* **Assigned task**
From the records below, transcribe exactly the lines that begin at the line with "tar命令的选项有很多(用m" and end at the line with "- tar调用compress", both included.

[Plain-text document sources]
--- START ---

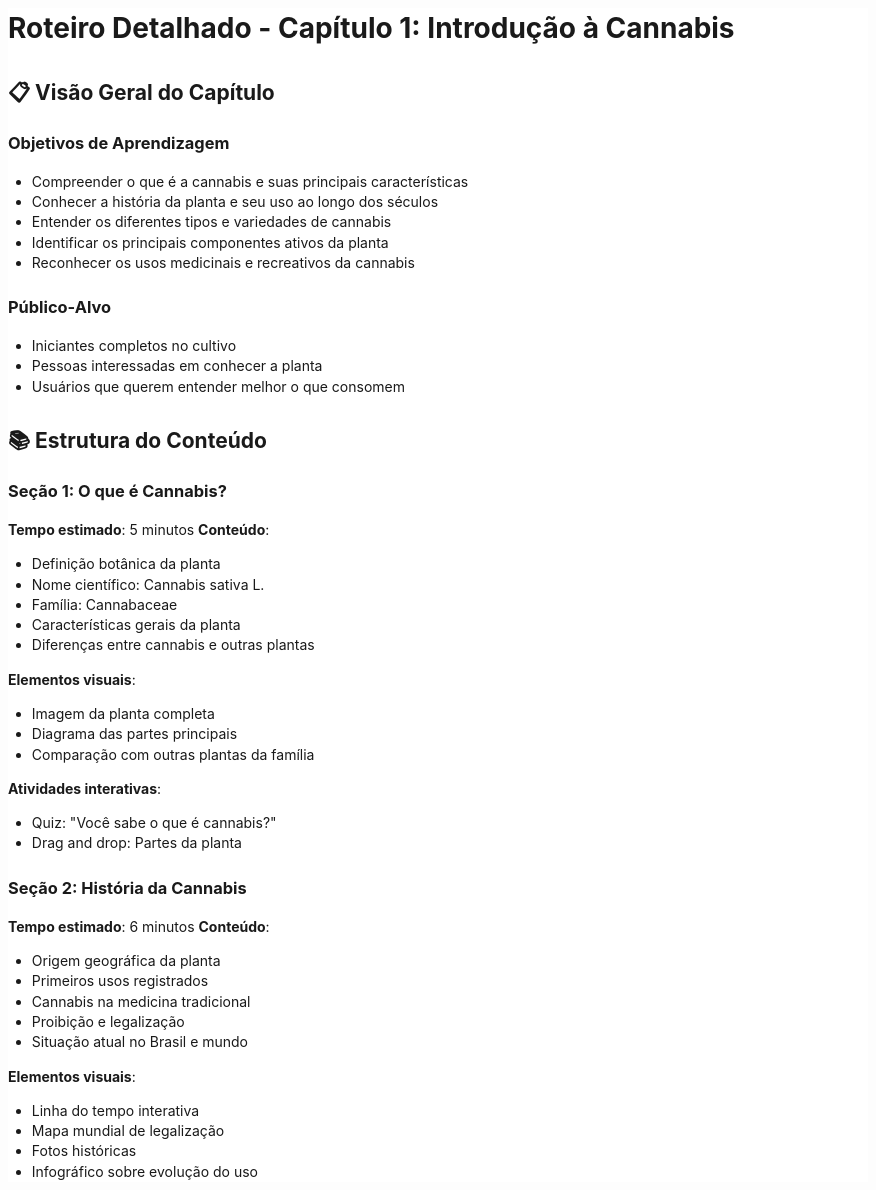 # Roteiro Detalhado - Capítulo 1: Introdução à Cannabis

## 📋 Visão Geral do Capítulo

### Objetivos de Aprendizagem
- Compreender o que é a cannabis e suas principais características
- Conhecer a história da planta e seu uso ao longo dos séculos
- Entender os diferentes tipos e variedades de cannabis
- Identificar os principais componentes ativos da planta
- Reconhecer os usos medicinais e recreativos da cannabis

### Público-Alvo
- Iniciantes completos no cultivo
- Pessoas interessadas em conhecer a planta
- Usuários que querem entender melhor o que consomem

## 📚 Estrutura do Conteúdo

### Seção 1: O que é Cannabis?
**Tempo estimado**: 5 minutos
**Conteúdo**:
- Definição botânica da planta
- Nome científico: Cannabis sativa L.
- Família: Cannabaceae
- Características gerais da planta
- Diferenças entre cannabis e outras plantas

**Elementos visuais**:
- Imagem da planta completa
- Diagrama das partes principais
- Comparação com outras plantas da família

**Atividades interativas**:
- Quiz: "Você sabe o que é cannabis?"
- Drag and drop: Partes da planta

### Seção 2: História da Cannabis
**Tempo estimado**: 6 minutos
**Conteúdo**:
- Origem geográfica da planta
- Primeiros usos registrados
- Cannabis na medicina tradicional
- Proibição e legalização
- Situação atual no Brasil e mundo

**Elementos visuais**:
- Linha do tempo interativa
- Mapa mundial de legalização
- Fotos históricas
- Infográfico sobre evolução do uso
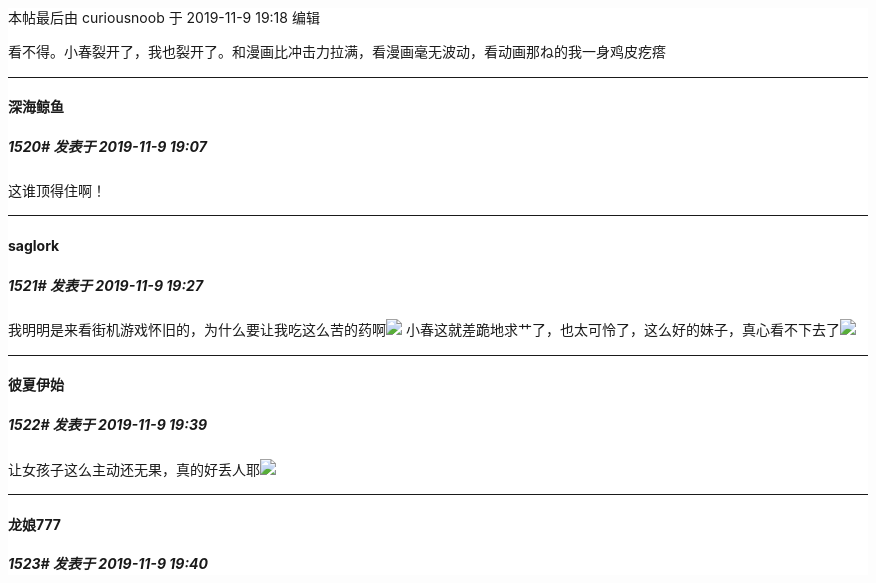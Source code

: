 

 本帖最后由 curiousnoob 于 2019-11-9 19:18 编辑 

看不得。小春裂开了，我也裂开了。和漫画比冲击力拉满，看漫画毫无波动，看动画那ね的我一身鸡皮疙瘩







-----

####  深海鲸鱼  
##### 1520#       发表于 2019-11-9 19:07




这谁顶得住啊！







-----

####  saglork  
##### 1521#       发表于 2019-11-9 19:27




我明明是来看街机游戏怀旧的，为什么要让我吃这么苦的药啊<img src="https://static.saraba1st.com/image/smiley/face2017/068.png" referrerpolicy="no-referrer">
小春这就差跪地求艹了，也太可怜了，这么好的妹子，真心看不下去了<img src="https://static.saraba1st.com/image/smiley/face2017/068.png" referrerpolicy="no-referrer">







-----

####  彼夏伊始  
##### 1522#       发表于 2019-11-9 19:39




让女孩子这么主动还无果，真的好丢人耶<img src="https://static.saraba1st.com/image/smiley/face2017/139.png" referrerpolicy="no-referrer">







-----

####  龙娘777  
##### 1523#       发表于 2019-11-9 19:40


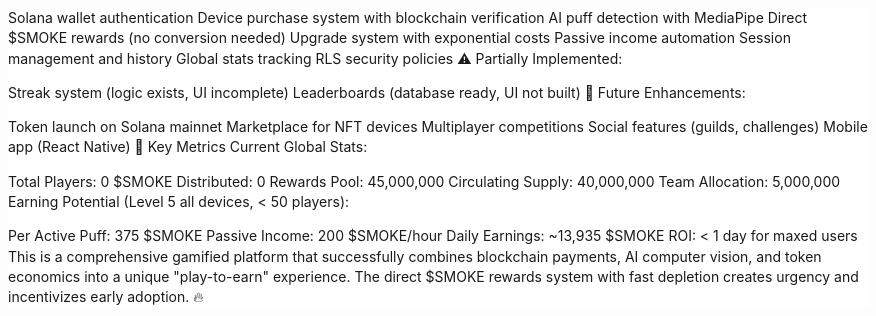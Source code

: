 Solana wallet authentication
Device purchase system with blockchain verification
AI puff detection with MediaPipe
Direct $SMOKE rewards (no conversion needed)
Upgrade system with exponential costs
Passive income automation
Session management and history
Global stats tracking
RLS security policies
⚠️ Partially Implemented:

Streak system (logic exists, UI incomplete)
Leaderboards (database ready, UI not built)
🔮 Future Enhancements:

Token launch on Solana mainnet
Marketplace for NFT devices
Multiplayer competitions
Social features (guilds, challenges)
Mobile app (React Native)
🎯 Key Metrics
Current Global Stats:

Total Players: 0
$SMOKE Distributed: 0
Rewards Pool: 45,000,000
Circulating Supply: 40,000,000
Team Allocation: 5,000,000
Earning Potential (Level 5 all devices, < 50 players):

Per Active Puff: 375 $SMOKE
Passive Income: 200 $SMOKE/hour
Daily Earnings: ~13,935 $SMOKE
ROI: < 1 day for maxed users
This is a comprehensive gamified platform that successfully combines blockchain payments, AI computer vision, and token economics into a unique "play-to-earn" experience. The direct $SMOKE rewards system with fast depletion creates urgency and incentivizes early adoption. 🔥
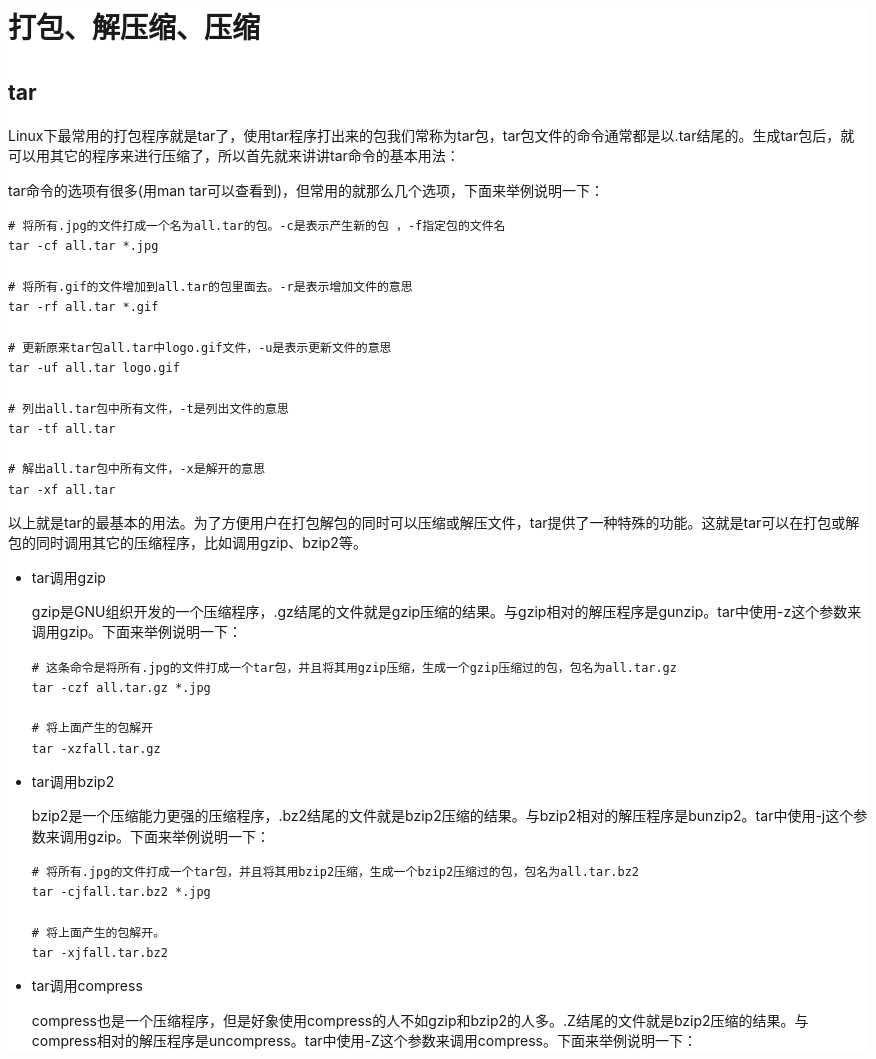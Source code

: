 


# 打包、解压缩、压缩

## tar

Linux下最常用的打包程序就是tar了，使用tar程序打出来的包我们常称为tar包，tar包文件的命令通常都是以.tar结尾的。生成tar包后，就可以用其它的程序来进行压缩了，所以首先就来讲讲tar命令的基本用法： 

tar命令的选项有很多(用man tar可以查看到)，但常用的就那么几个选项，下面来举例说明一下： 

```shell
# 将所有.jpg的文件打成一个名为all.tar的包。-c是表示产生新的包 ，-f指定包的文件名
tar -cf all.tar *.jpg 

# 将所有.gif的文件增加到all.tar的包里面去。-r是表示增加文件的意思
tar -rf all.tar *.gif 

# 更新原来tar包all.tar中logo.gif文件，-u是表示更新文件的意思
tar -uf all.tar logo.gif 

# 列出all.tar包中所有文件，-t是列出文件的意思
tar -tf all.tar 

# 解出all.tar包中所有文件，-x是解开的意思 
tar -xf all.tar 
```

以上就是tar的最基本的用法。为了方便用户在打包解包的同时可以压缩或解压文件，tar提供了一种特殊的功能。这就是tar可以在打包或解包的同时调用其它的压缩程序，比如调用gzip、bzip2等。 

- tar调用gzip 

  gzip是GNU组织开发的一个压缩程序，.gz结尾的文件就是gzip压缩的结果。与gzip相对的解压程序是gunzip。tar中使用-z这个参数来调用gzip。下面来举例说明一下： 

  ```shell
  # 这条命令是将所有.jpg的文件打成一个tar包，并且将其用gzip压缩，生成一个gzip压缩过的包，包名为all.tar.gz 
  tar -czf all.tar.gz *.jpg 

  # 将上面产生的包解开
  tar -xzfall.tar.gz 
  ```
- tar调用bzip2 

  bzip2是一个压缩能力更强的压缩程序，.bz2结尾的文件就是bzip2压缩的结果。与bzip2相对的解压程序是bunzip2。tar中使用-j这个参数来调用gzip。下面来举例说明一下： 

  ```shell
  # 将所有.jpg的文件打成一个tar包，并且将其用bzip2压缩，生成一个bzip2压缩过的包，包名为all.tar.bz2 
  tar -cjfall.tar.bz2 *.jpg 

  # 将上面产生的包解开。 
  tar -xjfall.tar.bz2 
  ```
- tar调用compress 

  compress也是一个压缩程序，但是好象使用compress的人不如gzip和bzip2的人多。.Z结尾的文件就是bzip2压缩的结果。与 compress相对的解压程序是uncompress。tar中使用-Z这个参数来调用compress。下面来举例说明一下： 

--- END ---

* **Result of the exercise**
tar命令的选项有很多(用man tar可以查看到)，但常用的就那么几个选项，下面来举例说明一下： 

```shell
# 将所有.jpg的文件打成一个名为all.tar的包。-c是表示产生新的包 ，-f指定包的文件名
tar -cf all.tar *.jpg 

# 将所有.gif的文件增加到all.tar的包里面去。-r是表示增加文件的意思
tar -rf all.tar *.gif 

# 更新原来tar包all.tar中logo.gif文件，-u是表示更新文件的意思
tar -uf all.tar logo.gif 

# 列出all.tar包中所有文件，-t是列出文件的意思
tar -tf all.tar 

# 解出all.tar包中所有文件，-x是解开的意思 
tar -xf all.tar 
```

以上就是tar的最基本的用法。为了方便用户在打包解包的同时可以压缩或解压文件，tar提供了一种特殊的功能。这就是tar可以在打包或解包的同时调用其它的压缩程序，比如调用gzip、bzip2等。 

- tar调用gzip 

  gzip是GNU组织开发的一个压缩程序，.gz结尾的文件就是gzip压缩的结果。与gzip相对的解压程序是gunzip。tar中使用-z这个参数来调用gzip。下面来举例说明一下： 

  ```shell
  # 这条命令是将所有.jpg的文件打成一个tar包，并且将其用gzip压缩，生成一个gzip压缩过的包，包名为all.tar.gz 
  tar -czf all.tar.gz *.jpg 

  # 将上面产生的包解开
  tar -xzfall.tar.gz 
  ```
- tar调用bzip2 

  bzip2是一个压缩能力更强的压缩程序，.bz2结尾的文件就是bzip2压缩的结果。与bzip2相对的解压程序是bunzip2。tar中使用-j这个参数来调用gzip。下面来举例说明一下： 

  ```shell
  # 将所有.jpg的文件打成一个tar包，并且将其用bzip2压缩，生成一个bzip2压缩过的包，包名为all.tar.bz2 
  tar -cjfall.tar.bz2 *.jpg 

  # 将上面产生的包解开。 
  tar -xjfall.tar.bz2 
  ```
- tar调用compress 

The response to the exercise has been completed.